A ideia de levar para casa um carro usado importado ou com apelo esportivo costuma seduzir muitos consumidores. Preços abaixo do esperado, visual marcante e a promessa de uma experiência de direção diferenciada fazem esses modelos parecerem ótimas oportunidades. No entanto, nem sempre o custo real está visível no momento da compra. Em muitos casos, a manutenção complexa e o preço das peças transformam o negócio em dor de cabeça.
Especialistas alertam que alguns veículos, apesar do valor atraente no mercado de usados, podem exigir gastos elevados para se manterem rodando. A seguir, três exemplos de modelos que costumam pesar no bolso do proprietário, segundo análises do setor automotivo.

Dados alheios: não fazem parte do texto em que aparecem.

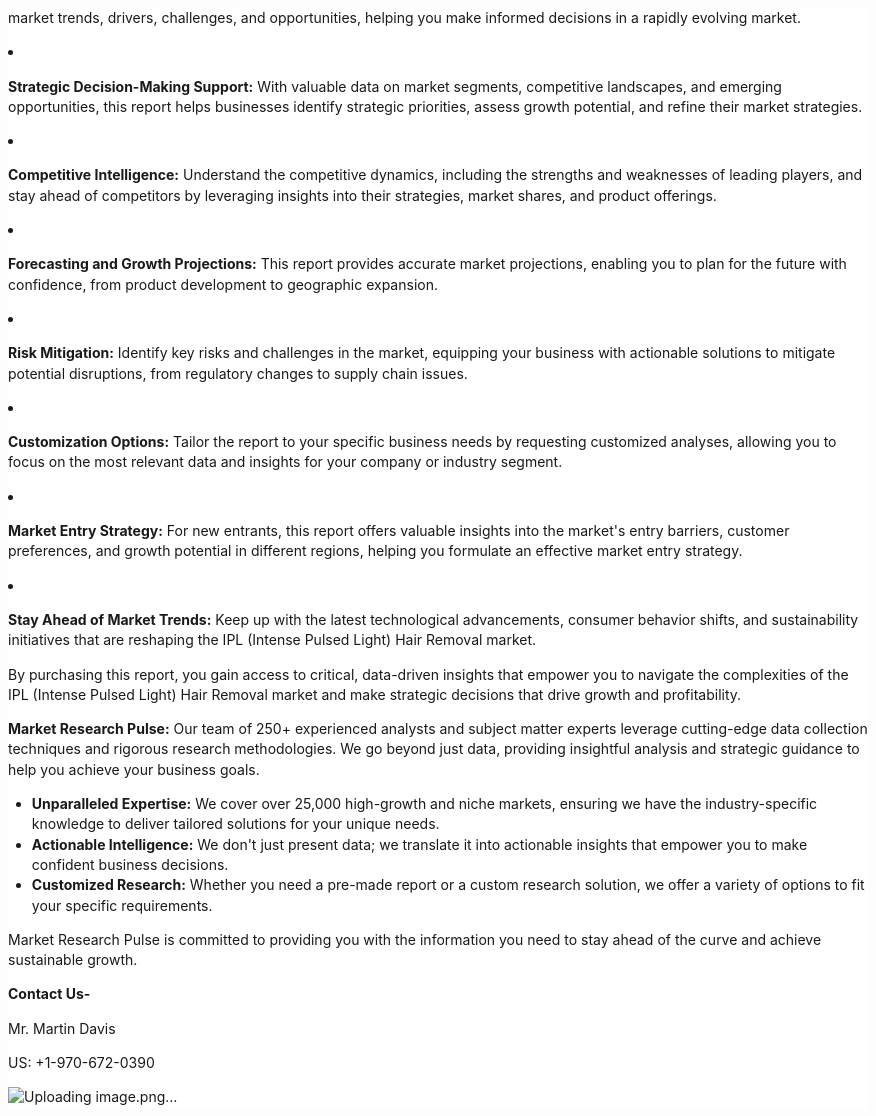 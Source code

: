market trends, drivers, challenges, and opportunities, helping you make informed decisions in a rapidly evolving market.</p></li><li><p><strong>Strategic Decision-Making Support:</strong> With valuable data on market segments, competitive landscapes, and emerging opportunities, this report helps businesses identify strategic priorities, assess growth potential, and refine their market strategies.</p></li><li><p><strong>Competitive Intelligence:</strong> Understand the competitive dynamics, including the strengths and weaknesses of leading players, and stay ahead of competitors by leveraging insights into their strategies, market shares, and product offerings.</p></li><li><p><strong>Forecasting and Growth Projections:</strong> This report provides accurate market projections, enabling you to plan for the future with confidence, from product development to geographic expansion.</p></li><li><p><strong>Risk Mitigation:</strong> Identify key risks and challenges in the market, equipping your business with actionable solutions to mitigate potential disruptions, from regulatory changes to supply chain issues.</p></li><li><p><strong>Customization Options:</strong> Tailor the report to your specific business needs by requesting customized analyses, allowing you to focus on the most relevant data and insights for your company or industry segment.</p></li><li><p><strong>Market Entry Strategy:</strong> For new entrants, this report offers valuable insights into the market's entry barriers, customer preferences, and growth potential in different regions, helping you formulate an effective market entry strategy.</p></li><li><p><strong>Stay Ahead of Market Trends:</strong> Keep up with the latest technological advancements, consumer behavior shifts, and sustainability initiatives that are reshaping the IPL (Intense Pulsed Light) Hair Removal market.</p></li></ol><p>By purchasing this report, you gain access to critical, data-driven insights that empower you to navigate the complexities of the IPL (Intense Pulsed Light) Hair Removal market and make strategic decisions that drive growth and profitability.</p><p><strong>Market Research Pulse:</strong>&nbsp;Our team of 250+ experienced analysts and subject matter experts leverage cutting-edge data collection techniques and rigorous research methodologies. We go beyond just data, providing insightful analysis and strategic guidance to help you achieve your business goals.</p><ul><li><strong>Unparalleled Expertise:</strong>&nbsp;We cover over 25,000 high-growth and niche markets, ensuring we have the industry-specific knowledge to deliver tailored solutions for your unique needs.</li><li><strong>Actionable Intelligence:</strong>&nbsp;We don't just present data; we translate it into actionable insights that empower you to make confident business decisions.</li><li><strong>Customized Research:</strong>&nbsp;Whether you need a pre-made report or a custom research solution, we offer a variety of options to fit your specific requirements.</li></ul><p>Market Research Pulse is committed to providing you with the information you need to stay ahead of the curve and achieve sustainable growth.</p><p><strong>Contact Us-</strong></p><p>Mr. Martin Davis</p><p>US: +1-970-672-0390</p>
![Uploading image.png…]()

Chevrolet Captiva: visual atraente, manutenção difícil
Lançado no Brasil em 2008, o Chevrolet Captiva chamou atenção pelo porte e pela lista de equipamentos. Com o tempo, passou a contar com o motor 2.4 Ecotec, que na linha 2011 entregava bom desempenho para a proposta. O problema surge anos depois da compra.
De acordo com profissionais da área, seguradoras já evitam oferecer cobertura para unidades mais antigas, além da escassez de peças de reposição, principalmente de acabamento. Há casos em que o valor do conserto supera o preço do próprio carro. Problemas recorrentes em suspensão, transmissão e sistemas eletrônicos também afastam mecânicos especializados. Na Tabela Fipe, os valores variam entre R$ 36 mil e R$ 90 mil.
Ford Fusion: conforto que cobra seu preço
O Fusion chegou ao mercado nacional em 2006 e rapidamente ganhou espaço entre os sedãs médios. Mesmo com boa engenharia, a dificuldade para encontrar componentes faz do modelo uma compra arriscada. A situação se agrava na versão híbrida, já que a bateria de íon de lítio pode custar mais do que o valor de mercado do veículo, que gira em torno de R$ 50 mil.
Fiat 500: charme que exige cautela
O compacto italiano desembarcou no Brasil em 2009 e conquistou fãs pelo design e pela proposta urbana. Apesar disso, o modelo enfrenta limitações práticas e alto custo de manutenção. Peças específicas, falta de compatibilidade entre versões e reparos caros tornam o Fiat 500 mais indicado como segundo carro ou opção para uso eventual. Hoje, um exemplar 2015 tem valor médio acima de R$ 50 mil, mas pode gerar gastos que surpreendem o comprador.